The delivery of a storage container is normally done with a semi tractor-trailer that is a large and long piece of equipment. Furthermore the trailer that carries the container tilts so the container slides off the bed of the trailer. Here is a list of things to consider before you agree to have a container delivered to your site.


Because the tractor and trailer weigh in excess of 30,000 lbs., most drivers will not drive off of a road or paved surface. In considering the resting location for a container, if your location is any distance from a well-packed road or driveway, it is best to discuss this with the trucking company delivering the container prior to scheduling the delivery. Issues such as slope, amount of moisture in the ground and driver experience all need to be considered before any off road delivery is attempted.

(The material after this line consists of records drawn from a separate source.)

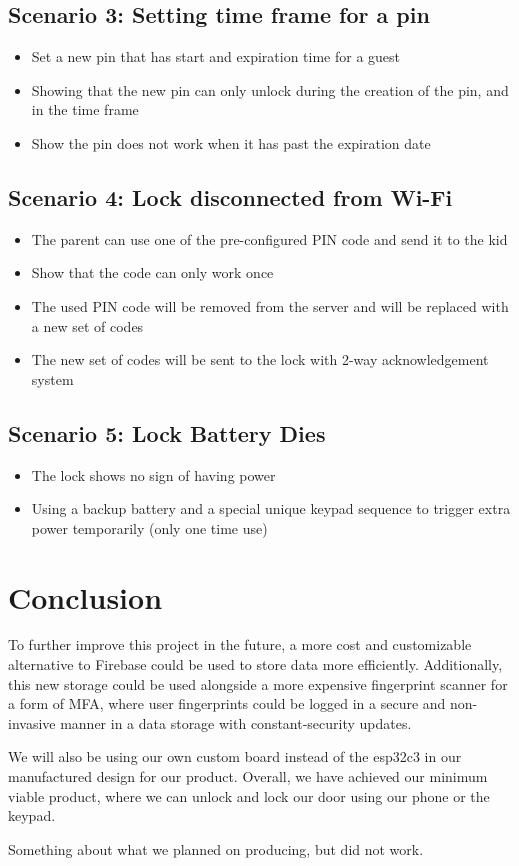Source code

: \documentclass[12pt]{article}
\begin{document}
\subsection{Scenario 3: Setting time frame for a pin}
\begin{itemize}
    \item Set a new pin that has start and expiration time for a guest
    \item Showing that the new pin can only unlock during the creation of the pin, and in the time frame
    \item Show the pin does not work when it has past the expiration date
\end{itemize}

\subsection{Scenario 4: Lock disconnected from Wi-Fi}
\begin{itemize}
    \item The parent can use one of the pre-configured PIN code and send it to the kid
    \item Show that the code can only work once
    \item The used PIN code will be removed from the server and will be replaced with a new set of codes
    \item The new set of codes will be sent to the lock with 2-way acknowledgement system
\end{itemize}

\subsection{Scenario 5: Lock Battery Dies}
\begin{itemize}
    \item The lock shows no sign of having power
    \item Using a backup battery and a special unique keypad sequence to trigger extra power temporarily (only one time use)
\end{itemize}

\section{Conclusion}
To further improve this project in the future, a more cost and customizable alternative to Firebase could be used to store data more efficiently. Additionally, this new storage could be used alongside a more expensive fingerprint scanner for a form of MFA, where user fingerprints could be logged in a secure and non-invasive manner in a data storage with constant-security updates.

We will also be using our own custom board instead of the esp32c3 in our manufactured design for our product. Overall, we have achieved our minimum viable product, where we can unlock and lock our door using our phone or the keypad.

Something about what we planned on producing, but did not work.
\end{document}
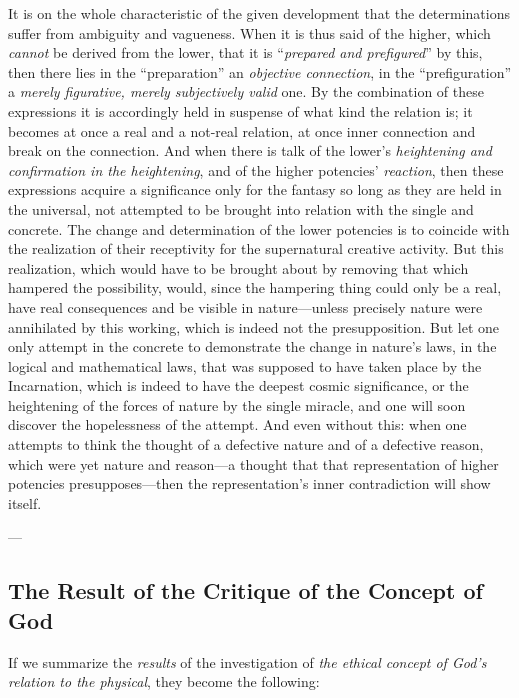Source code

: \documentclass[12pt,a4paper]{book}
\begin{document}
It is on the whole characteristic of the given development that the determinations suffer
from ambiguity and vagueness. When it is thus said of the higher, which \emph{cannot} be derived
from the lower, that it is ``\emph{prepared and prefigured}'' by this, then there lies in the
``preparation'' an \emph{objective connection}, in the ``prefiguration'' a \emph{merely
figurative, merely subjectively valid} one. By the combination of these expressions it is
accordingly held in suspense of what kind the relation is; it becomes at once a real and a
not-real relation, at once inner connection and break on the connection. And when there is
talk of the lower's \emph{heightening and confirmation in the heightening}, and of the
higher potencies' \emph{reaction}, then these expressions acquire a significance only for the
fantasy so long as they are held in the universal, not attempted to be brought into
relation with the single and concrete. The change and determination of the lower potencies
is to coincide with the realization of their receptivity for the supernatural creative
activity. But this realization, which would have to be brought about by removing that which
hampered the possibility, would, since the hampering thing could only be a real, have real
consequences and be visible in nature---unless precisely nature were annihilated by this
working, which is indeed not the presupposition. But let one only attempt in the concrete to
demonstrate the change in nature's laws, in the logical and mathematical laws, that was
supposed to have taken place by the Incarnation, which is indeed to have the deepest cosmic
significance, or the heightening of the forces of nature by the single miracle, and one will
soon discover the hopelessness of the attempt. And even without this: when one attempts to
think the thought of a defective nature and of a defective reason, which were yet nature and
reason---a thought that that representation of higher potencies presupposes---then the
representation's inner contradiction will show itself.

\begin{center}---\end{center}

\subsection{The Result of the Critique of the Concept of God}
\label{ssec:god-result}

If we summarize the \emph{results} of the investigation of \emph{the ethical concept of God's
relation to the physical}, they become the following:
\end{document}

Containers are designed to be supported at each of the 4 corners. Supports or piers at the mid length of a 40 foot container will be of no benefit in normal applications. The ends can be supported with a concrete footing, railroad ties, asphalt or a bed of gravel. Although it is possible to land the container directly on the ground with no support, the best site is one that provides suitable stability to keep the container level with adequate drainage. Furthermore, an uneven site can cause the doors to bind (see ‘Door Alignment’ below)


Because the container slides off the back of the trailer, you will need more than 80 feet of space in front of the location where the container is to be landed. Some delivery companies operate a 2 axle bobtail that, for delivery of a 20' container, will require 40 feet of turn space.


Because the container will be delivered on a slide off trailer make sure you have at least 14 feet of overhead clearance on the road to the delivery site and 20 feet of overhead clearance at the location where the truck will tilt the container to slide it off. This means all trees and overhead wires must be out of the way!


Occasionally after a container is delivered the doors may be difficult to close. Because the container weights 5,000 lbs. or more there will be some settling and it is possible that the doors will be difficult to operate. If this occurs the container can be straightened by lifting the low or settled corner and inserting some material that will re-support the corner and return the door to proper alignment. Lifting of the subsided corner can be done with a simple hydraulic jack, ‘Johnson Bar’ or small forklift.